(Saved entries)

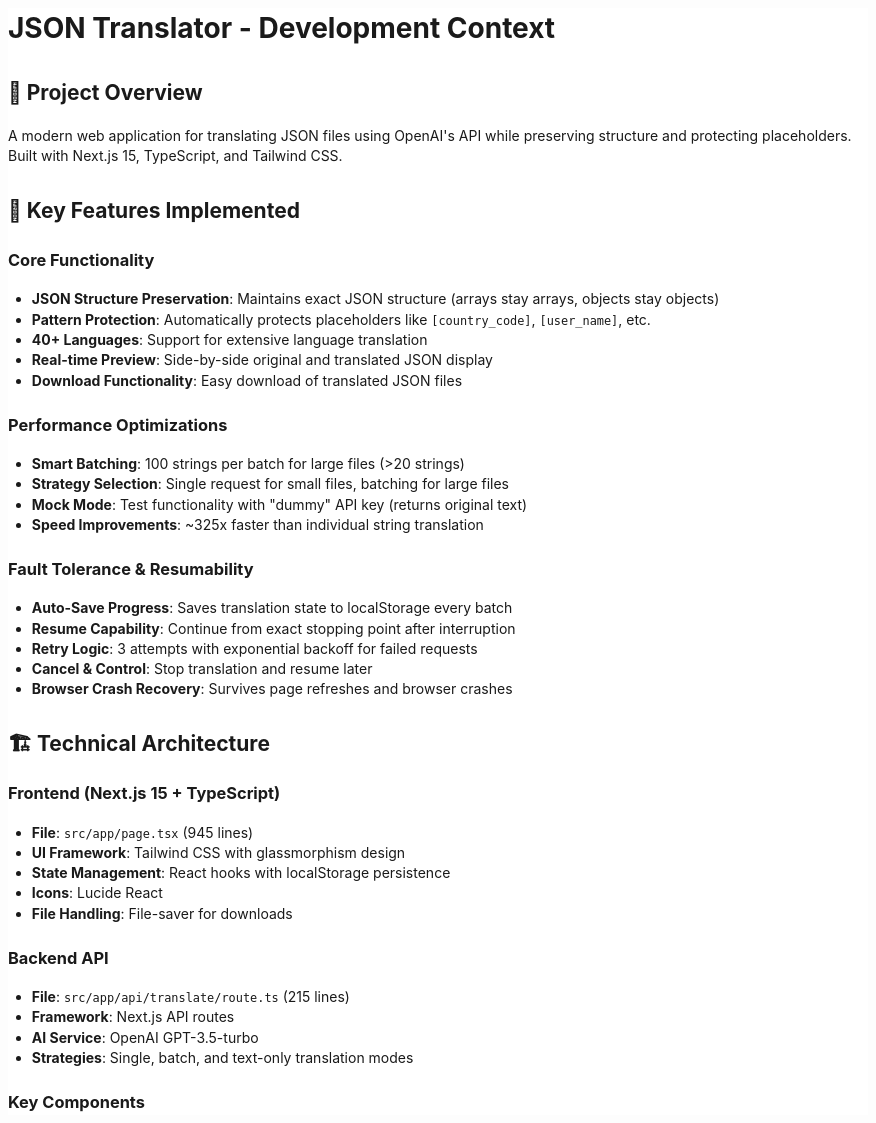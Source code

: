# JSON Translator - Development Context

## 🎯 Project Overview
A modern web application for translating JSON files using OpenAI's API while preserving structure and protecting placeholders. Built with Next.js 15, TypeScript, and Tailwind CSS.

## 🚀 Key Features Implemented

### Core Functionality
- **JSON Structure Preservation**: Maintains exact JSON structure (arrays stay arrays, objects stay objects)
- **Pattern Protection**: Automatically protects placeholders like `[country_code]`, `[user_name]`, etc.
- **40+ Languages**: Support for extensive language translation
- **Real-time Preview**: Side-by-side original and translated JSON display
- **Download Functionality**: Easy download of translated JSON files

### Performance Optimizations
- **Smart Batching**: 100 strings per batch for large files (>20 strings)
- **Strategy Selection**: Single request for small files, batching for large files
- **Mock Mode**: Test functionality with "dummy" API key (returns original text)
- **Speed Improvements**: ~325x faster than individual string translation

### Fault Tolerance & Resumability
- **Auto-Save Progress**: Saves translation state to localStorage every batch
- **Resume Capability**: Continue from exact stopping point after interruption
- **Retry Logic**: 3 attempts with exponential backoff for failed requests
- **Cancel & Control**: Stop translation and resume later
- **Browser Crash Recovery**: Survives page refreshes and browser crashes

## 🏗️ Technical Architecture

### Frontend (Next.js 15 + TypeScript)
- **File**: `src/app/page.tsx` (945 lines)
- **UI Framework**: Tailwind CSS with glassmorphism design
- **State Management**: React hooks with localStorage persistence
- **Icons**: Lucide React
- **File Handling**: File-saver for downloads

### Backend API
- **File**: `src/app/api/translate/route.ts` (215 lines)
- **Framework**: Next.js API routes
- **AI Service**: OpenAI GPT-3.5-turbo
- **Strategies**: Single, batch, and text-only translation modes

### Key Components
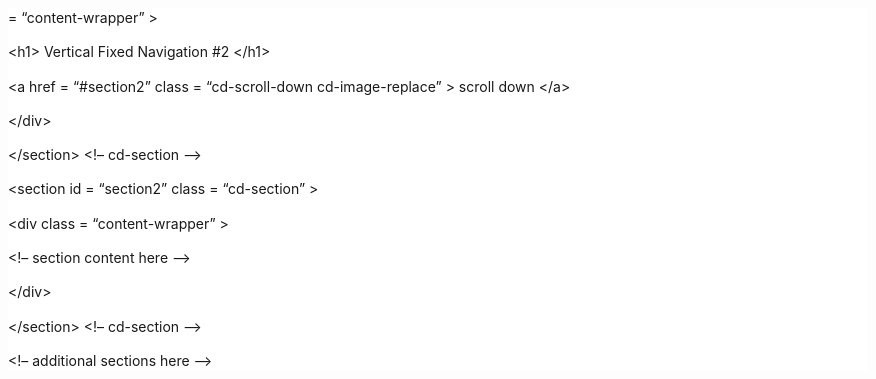   <span class="crayon-o">=</span>
  <span class="crayon-s">“content-wrapper”</span>
  <span class="crayon-r">&gt;</span>
</p>
  <p>
  <span class="crayon-r">&lt;h1&gt;</span>
  <span class="crayon-i">Vertical Fixed Navigation #2</span>
  <span class="crayon-r">&lt;/h1&gt;</span>
</p>
  <p>
  <span class="crayon-r">&lt;a </span>
  <span class="crayon-e">href</span>
  <span class="crayon-o">=</span>
  <span class="crayon-s">“#section2”</span>
  <span class="crayon-e">class</span>
  <span class="crayon-o">=</span>
  <span class="crayon-s">“cd-scroll-down cd-image-replace”</span>
  <span class="crayon-r">&gt;</span>
  <span class="crayon-i">scroll down</span>
  <span class="crayon-r">&lt;/a&gt;</span>
</p>
  <p>
  <span class="crayon-r">&lt;/div&gt;</span>
</p>
  <p>
  <span class="crayon-r">&lt;/section&gt;</span>
  <span class="crayon-c">&lt;!– cd-section –&gt;</span>
</p>
  <p>
  <span class="crayon-r">&lt;section </span>
  <span class="crayon-e">id</span>
  <span class="crayon-o">=</span>
  <span class="crayon-s">“section2”</span>
  <span class="crayon-e">class</span>
  <span class="crayon-o">=</span>
  <span class="crayon-s">“cd-section”</span>
  <span class="crayon-r">&gt;</span>
</p>
  <p>
  <span class="crayon-r">&lt;div </span>
  <span class="crayon-e">class</span>
  <span class="crayon-o">=</span>
  <span class="crayon-s">“content-wrapper”</span>
  <span class="crayon-r">&gt;</span>
</p>
  <p>
  <span class="crayon-c">&lt;!– section content here –&gt;</span>
</p>
  <p>
  <span class="crayon-r">&lt;/div&gt;</span>
</p>
  <p>
  <span class="crayon-r">&lt;/section&gt;</span>
  <span class="crayon-c">&lt;!– cd-section –&gt;</span>
</p>
  <p>
  <span class="crayon-c">&lt;!– additional sections here –&gt;</span>
</p>
</div>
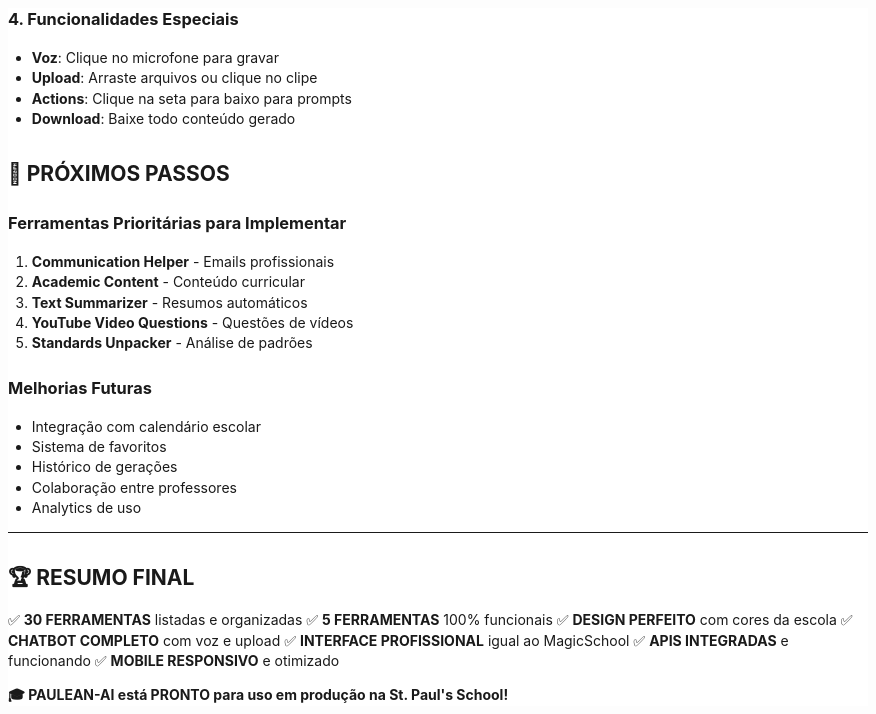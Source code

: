 ### **4. Funcionalidades Especiais**
- **Voz**: Clique no microfone para gravar
- **Upload**: Arraste arquivos ou clique no clipe
- **Actions**: Clique na seta para baixo para prompts
- **Download**: Baixe todo conteúdo gerado

## 🎯 **PRÓXIMOS PASSOS**

### **Ferramentas Prioritárias para Implementar**
1. **Communication Helper** - Emails profissionais
2. **Academic Content** - Conteúdo curricular
3. **Text Summarizer** - Resumos automáticos
4. **YouTube Video Questions** - Questões de vídeos
5. **Standards Unpacker** - Análise de padrões

### **Melhorias Futuras**
- Integração com calendário escolar
- Sistema de favoritos
- Histórico de gerações
- Colaboração entre professores
- Analytics de uso

---

## 🏆 **RESUMO FINAL**

✅ **30 FERRAMENTAS** listadas e organizadas
✅ **5 FERRAMENTAS** 100% funcionais
✅ **DESIGN PERFEITO** com cores da escola
✅ **CHATBOT COMPLETO** com voz e upload
✅ **INTERFACE PROFISSIONAL** igual ao MagicSchool
✅ **APIS INTEGRADAS** e funcionando
✅ **MOBILE RESPONSIVO** e otimizado

**🎓 PAULEAN-AI está PRONTO para uso em produção na St. Paul's School!**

- [About this exercise] Count every line that holds the word "lines" in the entries, and state the result alone.

- [Solution to this problem] 2